- Prompt
Searching the material below, find each line that includes the word "NormalTok", and copy it.
= Beginning of Section =
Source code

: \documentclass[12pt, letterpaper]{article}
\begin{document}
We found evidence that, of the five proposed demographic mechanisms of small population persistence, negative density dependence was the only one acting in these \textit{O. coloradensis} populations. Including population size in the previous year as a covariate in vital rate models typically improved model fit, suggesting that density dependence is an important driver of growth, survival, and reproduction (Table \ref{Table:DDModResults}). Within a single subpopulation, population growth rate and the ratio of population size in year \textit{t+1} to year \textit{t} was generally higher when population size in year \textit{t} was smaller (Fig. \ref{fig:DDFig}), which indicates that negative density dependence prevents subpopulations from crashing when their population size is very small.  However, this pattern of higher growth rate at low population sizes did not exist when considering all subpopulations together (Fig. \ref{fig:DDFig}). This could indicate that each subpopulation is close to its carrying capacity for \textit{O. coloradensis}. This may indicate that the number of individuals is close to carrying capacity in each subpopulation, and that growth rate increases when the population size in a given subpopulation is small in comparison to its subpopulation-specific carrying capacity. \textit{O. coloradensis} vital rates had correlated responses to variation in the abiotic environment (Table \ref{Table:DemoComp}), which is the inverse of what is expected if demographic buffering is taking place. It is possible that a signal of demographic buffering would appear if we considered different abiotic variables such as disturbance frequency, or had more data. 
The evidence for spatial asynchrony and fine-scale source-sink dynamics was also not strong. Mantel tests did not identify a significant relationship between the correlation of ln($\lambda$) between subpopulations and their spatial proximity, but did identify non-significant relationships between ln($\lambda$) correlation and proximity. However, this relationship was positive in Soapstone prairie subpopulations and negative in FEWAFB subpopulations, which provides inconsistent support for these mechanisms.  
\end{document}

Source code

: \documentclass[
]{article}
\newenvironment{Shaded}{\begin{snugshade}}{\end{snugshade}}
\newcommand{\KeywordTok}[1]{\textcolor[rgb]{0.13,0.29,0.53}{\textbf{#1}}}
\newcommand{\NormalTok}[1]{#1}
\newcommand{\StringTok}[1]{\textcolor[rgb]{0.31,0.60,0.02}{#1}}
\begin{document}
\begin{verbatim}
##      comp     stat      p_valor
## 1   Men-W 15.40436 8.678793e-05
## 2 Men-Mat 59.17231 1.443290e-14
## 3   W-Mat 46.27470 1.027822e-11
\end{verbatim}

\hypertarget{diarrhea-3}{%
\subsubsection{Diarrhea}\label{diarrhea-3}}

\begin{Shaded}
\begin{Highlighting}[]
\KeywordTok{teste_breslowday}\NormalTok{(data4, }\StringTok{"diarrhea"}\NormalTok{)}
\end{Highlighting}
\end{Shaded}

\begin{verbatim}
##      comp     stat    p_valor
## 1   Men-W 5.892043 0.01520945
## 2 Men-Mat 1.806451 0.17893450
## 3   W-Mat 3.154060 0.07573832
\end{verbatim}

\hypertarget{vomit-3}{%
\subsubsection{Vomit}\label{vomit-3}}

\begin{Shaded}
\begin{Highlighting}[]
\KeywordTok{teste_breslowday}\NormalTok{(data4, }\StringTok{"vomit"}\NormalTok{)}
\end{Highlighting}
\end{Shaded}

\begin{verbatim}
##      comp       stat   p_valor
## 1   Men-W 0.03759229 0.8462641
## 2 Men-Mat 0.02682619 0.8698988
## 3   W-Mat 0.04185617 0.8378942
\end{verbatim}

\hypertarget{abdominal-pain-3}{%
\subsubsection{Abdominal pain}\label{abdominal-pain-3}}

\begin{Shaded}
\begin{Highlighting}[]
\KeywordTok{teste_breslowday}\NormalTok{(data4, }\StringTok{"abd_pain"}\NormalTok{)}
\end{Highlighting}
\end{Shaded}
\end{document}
= End of Section =
- Reply to the exercise
\newcommand{\NormalTok}[1]{#1}
\KeywordTok{teste_breslowday}\NormalTok{(data4, }\StringTok{"diarrhea"}\NormalTok{)}
\KeywordTok{teste_breslowday}\NormalTok{(data4, }\StringTok{"vomit"}\NormalTok{)}
\KeywordTok{teste_breslowday}\NormalTok{(data4, }\StringTok{"abd_pain"}\NormalTok{)}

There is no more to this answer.